Exercise aim | Each line of the data below from the one holding "Choose whether to" to the one holding "and wall clock", inclusive, is to be reproduced exactly; no other line belongs in the answer.

Extracted material |
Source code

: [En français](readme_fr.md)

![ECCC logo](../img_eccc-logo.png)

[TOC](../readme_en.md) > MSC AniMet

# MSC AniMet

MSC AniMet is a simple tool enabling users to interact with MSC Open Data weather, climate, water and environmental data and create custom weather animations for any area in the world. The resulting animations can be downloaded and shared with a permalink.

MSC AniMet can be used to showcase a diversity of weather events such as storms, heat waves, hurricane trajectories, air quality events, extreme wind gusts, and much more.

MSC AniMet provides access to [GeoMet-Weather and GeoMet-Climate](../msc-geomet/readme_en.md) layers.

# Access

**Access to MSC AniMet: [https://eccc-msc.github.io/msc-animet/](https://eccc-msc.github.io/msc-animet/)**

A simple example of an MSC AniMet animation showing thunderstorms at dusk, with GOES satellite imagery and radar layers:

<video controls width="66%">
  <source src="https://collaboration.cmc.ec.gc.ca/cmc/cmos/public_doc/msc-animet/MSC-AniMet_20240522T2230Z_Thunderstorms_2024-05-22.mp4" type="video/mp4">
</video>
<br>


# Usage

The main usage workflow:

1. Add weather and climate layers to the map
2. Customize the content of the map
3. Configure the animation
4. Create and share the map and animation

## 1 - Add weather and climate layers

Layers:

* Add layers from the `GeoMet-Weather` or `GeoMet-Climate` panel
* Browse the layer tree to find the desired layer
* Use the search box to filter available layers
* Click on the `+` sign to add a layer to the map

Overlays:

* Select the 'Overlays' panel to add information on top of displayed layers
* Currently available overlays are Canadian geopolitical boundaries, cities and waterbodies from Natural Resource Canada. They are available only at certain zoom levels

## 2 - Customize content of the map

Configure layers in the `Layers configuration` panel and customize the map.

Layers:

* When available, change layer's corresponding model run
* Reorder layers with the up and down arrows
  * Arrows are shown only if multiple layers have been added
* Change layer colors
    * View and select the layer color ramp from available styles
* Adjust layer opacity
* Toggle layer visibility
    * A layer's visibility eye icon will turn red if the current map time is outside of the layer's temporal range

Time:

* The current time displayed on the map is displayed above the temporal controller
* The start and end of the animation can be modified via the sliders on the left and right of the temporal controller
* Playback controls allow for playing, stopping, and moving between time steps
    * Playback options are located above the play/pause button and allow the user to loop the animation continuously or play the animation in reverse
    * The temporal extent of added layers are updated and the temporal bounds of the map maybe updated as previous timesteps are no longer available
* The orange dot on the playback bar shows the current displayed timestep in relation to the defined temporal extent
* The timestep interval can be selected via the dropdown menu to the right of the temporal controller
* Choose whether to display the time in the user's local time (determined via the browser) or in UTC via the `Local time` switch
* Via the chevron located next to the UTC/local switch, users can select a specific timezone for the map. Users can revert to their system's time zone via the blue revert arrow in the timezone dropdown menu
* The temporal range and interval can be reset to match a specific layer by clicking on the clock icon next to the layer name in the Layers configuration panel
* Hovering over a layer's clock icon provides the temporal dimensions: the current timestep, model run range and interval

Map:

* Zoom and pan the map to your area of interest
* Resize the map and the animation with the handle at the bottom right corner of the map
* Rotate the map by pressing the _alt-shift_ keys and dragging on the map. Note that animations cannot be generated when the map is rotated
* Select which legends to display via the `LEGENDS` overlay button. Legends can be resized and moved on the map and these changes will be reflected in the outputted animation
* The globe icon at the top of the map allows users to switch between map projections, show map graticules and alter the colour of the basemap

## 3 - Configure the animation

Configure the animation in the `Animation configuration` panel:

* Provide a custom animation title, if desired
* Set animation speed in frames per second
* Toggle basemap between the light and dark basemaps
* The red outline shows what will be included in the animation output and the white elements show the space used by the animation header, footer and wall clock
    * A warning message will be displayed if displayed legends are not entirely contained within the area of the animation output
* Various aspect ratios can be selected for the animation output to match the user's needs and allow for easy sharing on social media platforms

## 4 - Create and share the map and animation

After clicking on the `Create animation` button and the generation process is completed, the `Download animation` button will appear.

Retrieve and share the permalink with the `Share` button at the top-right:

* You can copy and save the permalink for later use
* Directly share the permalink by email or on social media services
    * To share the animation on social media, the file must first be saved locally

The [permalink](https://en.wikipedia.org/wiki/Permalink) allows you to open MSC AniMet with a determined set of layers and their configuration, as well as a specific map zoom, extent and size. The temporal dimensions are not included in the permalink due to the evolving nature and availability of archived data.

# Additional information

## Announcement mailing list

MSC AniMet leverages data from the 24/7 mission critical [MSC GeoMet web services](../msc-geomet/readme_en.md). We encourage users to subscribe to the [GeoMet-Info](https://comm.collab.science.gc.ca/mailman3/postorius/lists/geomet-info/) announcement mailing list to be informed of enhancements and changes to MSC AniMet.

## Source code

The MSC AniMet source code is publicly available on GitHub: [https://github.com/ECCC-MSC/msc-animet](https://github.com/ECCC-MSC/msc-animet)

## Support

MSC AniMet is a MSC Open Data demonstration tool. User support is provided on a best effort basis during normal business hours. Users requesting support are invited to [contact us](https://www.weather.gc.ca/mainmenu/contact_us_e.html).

Task response |
* Choose whether to display the time in the user's local time (determined via the browser) or in UTC via the `Local time` switch
* Via the chevron located next to the UTC/local switch, users can select a specific timezone for the map. Users can revert to their system's time zone via the blue revert arrow in the timezone dropdown menu
* The temporal range and interval can be reset to match a specific layer by clicking on the clock icon next to the layer name in the Layers configuration panel
* Hovering over a layer's clock icon provides the temporal dimensions: the current timestep, model run range and interval

Map:

* Zoom and pan the map to your area of interest
* Resize the map and the animation with the handle at the bottom right corner of the map
* Rotate the map by pressing the _alt-shift_ keys and dragging on the map. Note that animations cannot be generated when the map is rotated
* Select which legends to display via the `LEGENDS` overlay button. Legends can be resized and moved on the map and these changes will be reflected in the outputted animation
* The globe icon at the top of the map allows users to switch between map projections, show map graticules and alter the colour of the basemap

## 3 - Configure the animation

Configure the animation in the `Animation configuration` panel:

* Provide a custom animation title, if desired
* Set animation speed in frames per second
* Toggle basemap between the light and dark basemaps
* The red outline shows what will be included in the animation output and the white elements show the space used by the animation header, footer and wall clock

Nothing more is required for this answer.